Gol pertama Malut United lahir dari sebuah kemelut di depan gawang yang berhasil dikonversi menjadi gol, mengubah skor menjadi 1-2. Gol ini seolah membakar semangat juang para pemain tuan rumah. Dukungan penuh dari suporter di Stadion Gelora Kie Raha membuat Malut United semakin agresif mengurung pertahanan Persija Jakarta yang mulai tampak kelelahan menghalau serangan bertubi-tubi.
Gol Spektakuler Fabio dan Balasan Cepat David Silva
Di tengah upaya Malut United menyamakan kedudukan, Persija justru kembali menjauh lewat aksi individu yang memukau. Fabio melepaskan tendangan kencang yang spektakuler dari luar kotak penalti. Bola meluncur deras tanpa mampu dihalau kiper Malut United, merubah kedudukan menjadi 1-3. Gol ini sempat diprediksi akan mengakhiri perlawanan tuan rumah, namun drama belum usai di Ternate.

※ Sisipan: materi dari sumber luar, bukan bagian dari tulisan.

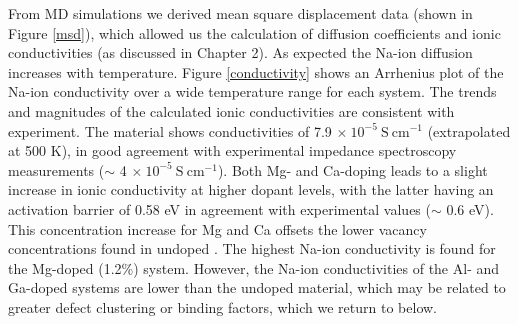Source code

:\documentclass[12pt]{report}
\begin{document}
From MD simulations we derived mean square displacement data (shown in Figure \ref{msd}), which allowed us the calculation of diffusion coefficients and ionic conductivities (as discussed in Chapter 2).
As expected the Na-ion diffusion increases with temperature.
Figure \ref{conductivity} shows an Arrhenius plot of the Na-ion conductivity over a wide temperature range for each system. 
The trends and magnitudes of the calculated ionic conductivities are consistent with experiment. 
The  material shows conductivities of 7.9 $\mathrm{\times \ 10^{-5} \ S \ cm^{-1}}$ (extrapolated at 500 K), in good agreement with experimental impedance spectroscopy measurements ($\mathrm{\sim}$ 4 $\mathrm{\times \ 10^{-5} \ S \ cm^{-1}}$).\cite{wang2015a}
Both Mg- and Ca-doping leads to a slight increase in ionic conductivity at higher dopant levels, with the latter having an activation barrier of 0.58 eV in agreement with experimental values ($\mathrm{\sim}$ 0.6 eV).\cite{wang2015a}
This concentration increase for Mg and Ca offsets the lower vacancy concentrations found in undoped . 
The highest Na-ion conductivity is found for the Mg-doped (1.2\%) system. 
However, the Na-ion conductivities of the Al- and Ga-doped systems are lower than the undoped material, which may be related to greater defect clustering or binding factors, which we return to below. 
\end{document}
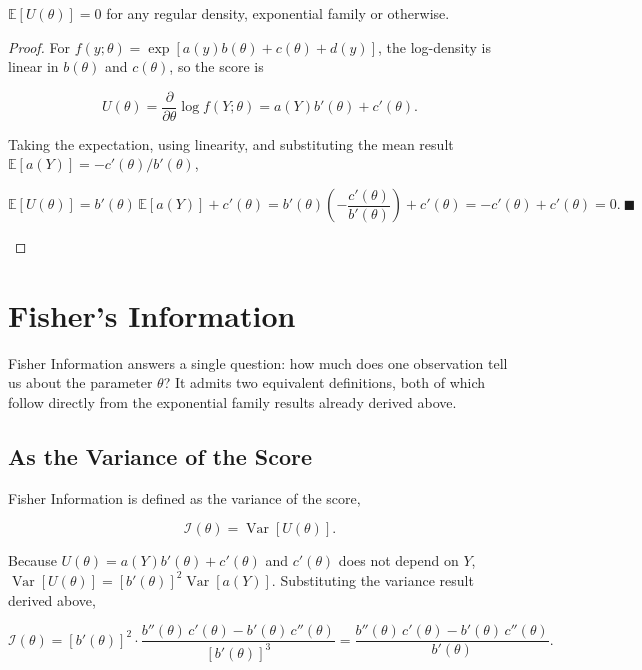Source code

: \begin{theorem}
$\mathbb{E}[U(\theta)] = 0$ for any regular density, exponential family or otherwise.
\end{theorem}
\begin{proof}
For $f(y;\theta)=\exp[a(y)b(\theta)+c(\theta)+d(y)]$, the log-density is linear in $b(\theta)$ and $c(\theta)$, so the score is
\begin{mathbox}
\[
U(\theta) = \frac{\partial}{\partial\theta}\log f(Y;\theta) = a(Y)b'(\theta)+c'(\theta).
\]
\end{mathbox}
Taking the expectation, using linearity, and substituting the mean result $\mathbb{E}[a(Y)]=-c'(\theta)/b'(\theta)$,
\begin{mathbox}
\[
\mathbb{E}[U(\theta)] = b'(\theta)\,\mathbb{E}[a(Y)]+c'(\theta) = b'(\theta)\left(-\frac{c'(\theta)}{b'(\theta)}\right)+c'(\theta) = -c'(\theta)+c'(\theta) = 0.\ \blacksquare
\]
\end{mathbox}
\end{proof}

\section{Fisher's Information}
Fisher Information answers a single question: how much does one observation tell us about the parameter $\theta$? It admits two equivalent definitions, both of which follow directly from the exponential family results already derived above.

\subsection*{As the Variance of the Score}
Fisher Information is defined as the variance of the score,
\begin{mathbox}
\[
\mathcal{I}(\theta) = \operatorname{Var}[U(\theta)].
\]
\end{mathbox}
Because $U(\theta) = a(Y)b'(\theta)+c'(\theta)$ and $c'(\theta)$ does not depend on $Y$, $\operatorname{Var}[U(\theta)] = [b'(\theta)]^2\operatorname{Var}[a(Y)]$. Substituting the variance result derived above,
\begin{mathbox}
\[
\mathcal{I}(\theta) = [b'(\theta)]^2\cdot\frac{b''(\theta)\,c'(\theta)-b'(\theta)\,c''(\theta)}{[b'(\theta)]^3} = \frac{b''(\theta)\,c'(\theta)-b'(\theta)\,c''(\theta)}{b'(\theta)}.
\]
\end{mathbox}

Baca Juga: Reforma Agraria Serahkan 1.613 Sertifikat Tanah Desa Sumberklampok
Hanya berselang beberapa menit, Malut United kembali menunjukkan daya juang yang luar biasa. Berawal dari pergerakan Yakob Sayuri yang memberikan umpan silang ke kotak penalti, David Silva muncul sebagai pahlawan dengan sundulan tajamnya. Skor berubah menjadi 2-3 dan membuat sepuluh menit terakhir pertandingan berjalan dengan tensi yang sangat tinggi. Duel di lapangan tengah menjadi kunci bagi kedua tim untuk mempertahankan atau mengejar defisit gol.
Persija Jakarta Amankan Tiga Poin Penting
Meskipun Malut United terus menggempur habis-habisan di sisa waktu pertandingan, barisan pertahanan Persija yang dipimpin oleh duet bek tangguh berhasil mematahkan setiap peluang yang ada. Peluit panjang akhirnya dibunyikan oleh wasit San Lawita, memastikan hasil pertandingan Malut United vs Persija tetap bertahan di angka 2-3 untuk kemenangan Macan Kemayoran.
Kemenangan ini menjadi modal berharga bagi Persija Jakarta untuk terus bersaing di papan atas klasemen. Sementara bagi Malut United, kekalahan kandang ini menjadi bahan evaluasi penting, terutama dalam mengantisipasi serangan balik lawan yang efektif. Meski kalah, produktivitas gol Malut United tetap menjadi ancaman serius bagi tim-tim lain di pertandingan mendatang. (*)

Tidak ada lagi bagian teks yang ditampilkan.